-- STUDY MATERIAL follows --
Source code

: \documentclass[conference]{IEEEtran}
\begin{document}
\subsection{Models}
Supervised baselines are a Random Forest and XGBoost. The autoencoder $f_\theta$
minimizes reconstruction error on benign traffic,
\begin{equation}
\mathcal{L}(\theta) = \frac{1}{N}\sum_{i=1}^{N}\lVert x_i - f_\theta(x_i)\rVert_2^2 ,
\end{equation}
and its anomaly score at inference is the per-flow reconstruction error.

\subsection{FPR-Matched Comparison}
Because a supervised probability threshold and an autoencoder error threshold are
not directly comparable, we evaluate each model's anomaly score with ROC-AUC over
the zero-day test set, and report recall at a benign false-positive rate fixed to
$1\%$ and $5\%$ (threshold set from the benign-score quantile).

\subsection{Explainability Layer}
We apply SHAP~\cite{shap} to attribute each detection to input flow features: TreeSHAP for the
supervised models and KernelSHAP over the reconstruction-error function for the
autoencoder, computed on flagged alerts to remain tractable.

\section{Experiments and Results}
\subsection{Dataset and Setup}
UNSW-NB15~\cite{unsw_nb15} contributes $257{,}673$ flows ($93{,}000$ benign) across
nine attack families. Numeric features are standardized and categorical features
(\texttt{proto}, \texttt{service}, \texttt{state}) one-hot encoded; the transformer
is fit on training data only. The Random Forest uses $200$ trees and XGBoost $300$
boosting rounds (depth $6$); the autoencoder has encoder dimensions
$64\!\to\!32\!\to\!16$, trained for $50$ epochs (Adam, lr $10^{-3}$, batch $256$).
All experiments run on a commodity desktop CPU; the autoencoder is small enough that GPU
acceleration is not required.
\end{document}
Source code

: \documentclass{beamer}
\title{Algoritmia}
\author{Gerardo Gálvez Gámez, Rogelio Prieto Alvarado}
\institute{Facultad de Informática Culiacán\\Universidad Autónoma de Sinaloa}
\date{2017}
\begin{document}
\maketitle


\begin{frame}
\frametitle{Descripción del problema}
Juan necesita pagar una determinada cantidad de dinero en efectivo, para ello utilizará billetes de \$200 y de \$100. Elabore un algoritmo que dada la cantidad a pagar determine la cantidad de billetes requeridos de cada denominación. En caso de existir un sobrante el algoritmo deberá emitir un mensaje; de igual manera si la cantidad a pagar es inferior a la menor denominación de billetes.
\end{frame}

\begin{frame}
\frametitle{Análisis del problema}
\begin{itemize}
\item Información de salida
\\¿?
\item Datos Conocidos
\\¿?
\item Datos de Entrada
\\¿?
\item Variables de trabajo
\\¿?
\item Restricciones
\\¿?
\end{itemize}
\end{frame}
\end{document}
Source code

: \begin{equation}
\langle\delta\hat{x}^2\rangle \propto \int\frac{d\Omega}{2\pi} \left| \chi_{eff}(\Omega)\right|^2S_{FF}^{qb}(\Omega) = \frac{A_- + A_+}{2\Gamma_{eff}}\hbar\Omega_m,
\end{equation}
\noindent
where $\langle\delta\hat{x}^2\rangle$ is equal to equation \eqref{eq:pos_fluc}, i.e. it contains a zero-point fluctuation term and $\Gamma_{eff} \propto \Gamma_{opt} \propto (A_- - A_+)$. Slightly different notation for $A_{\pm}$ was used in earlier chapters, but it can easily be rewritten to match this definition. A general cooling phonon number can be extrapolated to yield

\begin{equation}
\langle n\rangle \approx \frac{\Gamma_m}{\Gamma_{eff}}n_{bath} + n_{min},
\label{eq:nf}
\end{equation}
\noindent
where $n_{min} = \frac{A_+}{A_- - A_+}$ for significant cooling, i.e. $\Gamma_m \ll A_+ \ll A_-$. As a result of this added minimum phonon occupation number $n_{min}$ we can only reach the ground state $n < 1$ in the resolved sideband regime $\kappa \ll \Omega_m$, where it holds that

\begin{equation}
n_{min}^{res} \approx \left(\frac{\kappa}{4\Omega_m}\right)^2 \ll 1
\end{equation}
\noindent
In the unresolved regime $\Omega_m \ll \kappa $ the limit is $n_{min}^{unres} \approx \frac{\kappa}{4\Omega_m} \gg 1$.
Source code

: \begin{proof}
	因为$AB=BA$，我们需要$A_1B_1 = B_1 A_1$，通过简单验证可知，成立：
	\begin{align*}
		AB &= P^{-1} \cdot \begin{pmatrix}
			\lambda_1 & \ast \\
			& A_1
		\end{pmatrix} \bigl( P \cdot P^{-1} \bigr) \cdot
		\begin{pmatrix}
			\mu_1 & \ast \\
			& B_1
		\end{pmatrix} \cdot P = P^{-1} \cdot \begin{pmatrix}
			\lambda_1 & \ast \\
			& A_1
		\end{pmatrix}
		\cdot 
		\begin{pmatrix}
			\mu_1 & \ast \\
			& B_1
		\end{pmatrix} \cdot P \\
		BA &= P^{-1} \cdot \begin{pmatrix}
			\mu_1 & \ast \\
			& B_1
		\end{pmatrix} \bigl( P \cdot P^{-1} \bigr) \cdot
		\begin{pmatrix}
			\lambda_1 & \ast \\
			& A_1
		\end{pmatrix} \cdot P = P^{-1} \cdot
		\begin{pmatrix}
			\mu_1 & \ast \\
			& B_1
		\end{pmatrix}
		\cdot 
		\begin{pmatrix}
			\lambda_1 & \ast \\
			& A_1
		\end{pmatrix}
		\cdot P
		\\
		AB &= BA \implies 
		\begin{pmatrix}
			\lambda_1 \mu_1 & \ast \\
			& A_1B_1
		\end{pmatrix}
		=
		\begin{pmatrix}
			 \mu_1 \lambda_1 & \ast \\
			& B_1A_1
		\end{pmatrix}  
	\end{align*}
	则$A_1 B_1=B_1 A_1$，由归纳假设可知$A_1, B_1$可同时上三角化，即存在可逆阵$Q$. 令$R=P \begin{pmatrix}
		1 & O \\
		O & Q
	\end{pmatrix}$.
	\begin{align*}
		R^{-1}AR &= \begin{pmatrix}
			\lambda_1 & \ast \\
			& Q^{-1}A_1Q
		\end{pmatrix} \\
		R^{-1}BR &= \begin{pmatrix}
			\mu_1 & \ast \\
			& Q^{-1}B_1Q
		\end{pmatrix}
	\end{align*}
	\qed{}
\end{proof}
-- STUDY MATERIAL concluded --
WHAT YOU SHOULD DO - Read through the data and copy every line where "score" shows up.

RESPONSE TO THIS EXERCISE -
and its anomaly score at inference is the per-flow reconstruction error.
not directly comparable, we evaluate each model's anomaly score with ROC-AUC over
$1\%$ and $5\%$ (threshold set from the benign-score quantile).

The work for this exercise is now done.